Action item: The answer must be an exact printing of every record below, with the pictures omitted.

——————————

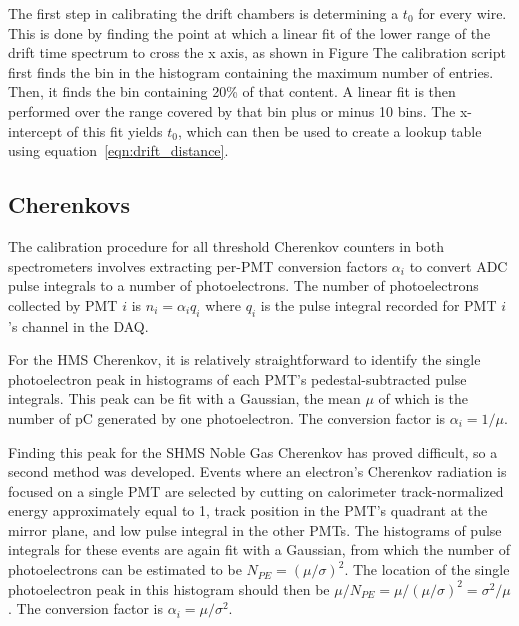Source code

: The first step in calibrating the drift chambers is determining a $t_0$ for
every wire.
This is done by finding the point at which a linear fit of the lower range of
the drift time spectrum to cross the x axis, as shown in Figure %
The calibration script first finds the bin in the histogram
containing the maximum number of entries. 
Then, it finds the bin containing 20\% of that content.
A linear fit is then performed over the range covered by that bin plus or minus
10 bins. %
The x-intercept of this fit yields $t_0$, which can then be used to create a
lookup table using equation~\ref{eqn:drift_distance}.



\subsection{Cherenkovs}

The calibration procedure for all threshold Cherenkov counters in both
spectrometers involves extracting per-PMT conversion factors $\alpha_i$ to
convert ADC pulse integrals to a number of photoelectrons.
The number of photoelectrons collected by PMT $i$ is $n_i=\alpha_iq_i$ where
$q_i$ is the pulse integral recorded for PMT $i$'s channel in the DAQ.


For the HMS Cherenkov, it is relatively straightforward to identify the single
photoelectron peak in histograms of each PMT's pedestal-subtracted pulse
integrals.
This peak can be fit with a Gaussian, the mean $\mu$ of which is the number of
\si{\pico\coulomb} generated by one photoelectron.
The conversion factor is $\alpha_i=1/\mu$.


Finding this peak for the SHMS Noble Gas Cherenkov has proved difficult, so a
second method was developed.
Events where an electron's Cherenkov radiation is focused on a single PMT are
selected by cutting on
calorimeter track-normalized energy approximately equal to 1,
track position in the PMT's quadrant at the mirror plane,
and low pulse integral in the other PMTs.
The histograms of pulse integrals for these events are again fit with a
Gaussian, from which the number of photoelectrons can be estimated to be
$N_{PE}=(\mu/\sigma)^2$.
The location of the single photoelectron peak in this histogram should then
be $\mu/N_{PE}=\mu/(\mu/\sigma)^2=\sigma^2/\mu$.
The conversion factor is $\alpha_i=\mu/\sigma^2$.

——————————

Exercise solution:
Source code

: The first step in calibrating the drift chambers is determining a $t_0$ for
every wire.
This is done by finding the point at which a linear fit of the lower range of
the drift time spectrum to cross the x axis, as shown in Figure %
The calibration script first finds the bin in the histogram
containing the maximum number of entries. 
Then, it finds the bin containing 20\% of that content.
A linear fit is then performed over the range covered by that bin plus or minus
10 bins. %
The x-intercept of this fit yields $t_0$, which can then be used to create a
lookup table using equation~\ref{eqn:drift_distance}.



\subsection{Cherenkovs}

The calibration procedure for all threshold Cherenkov counters in both
spectrometers involves extracting per-PMT conversion factors $\alpha_i$ to
convert ADC pulse integrals to a number of photoelectrons.
The number of photoelectrons collected by PMT $i$ is $n_i=\alpha_iq_i$ where
$q_i$ is the pulse integral recorded for PMT $i$'s channel in the DAQ.


For the HMS Cherenkov, it is relatively straightforward to identify the single
photoelectron peak in histograms of each PMT's pedestal-subtracted pulse
integrals.
This peak can be fit with a Gaussian, the mean $\mu$ of which is the number of
\si{\pico\coulomb} generated by one photoelectron.
The conversion factor is $\alpha_i=1/\mu$.


Finding this peak for the SHMS Noble Gas Cherenkov has proved difficult, so a
second method was developed.
Events where an electron's Cherenkov radiation is focused on a single PMT are
selected by cutting on
calorimeter track-normalized energy approximately equal to 1,
track position in the PMT's quadrant at the mirror plane,
and low pulse integral in the other PMTs.
The histograms of pulse integrals for these events are again fit with a
Gaussian, from which the number of photoelectrons can be estimated to be
$N_{PE}=(\mu/\sigma)^2$.
The location of the single photoelectron peak in this histogram should then
be $\mu/N_{PE}=\mu/(\mu/\sigma)^2=\sigma^2/\mu$.
The conversion factor is $\alpha_i=\mu/\sigma^2$.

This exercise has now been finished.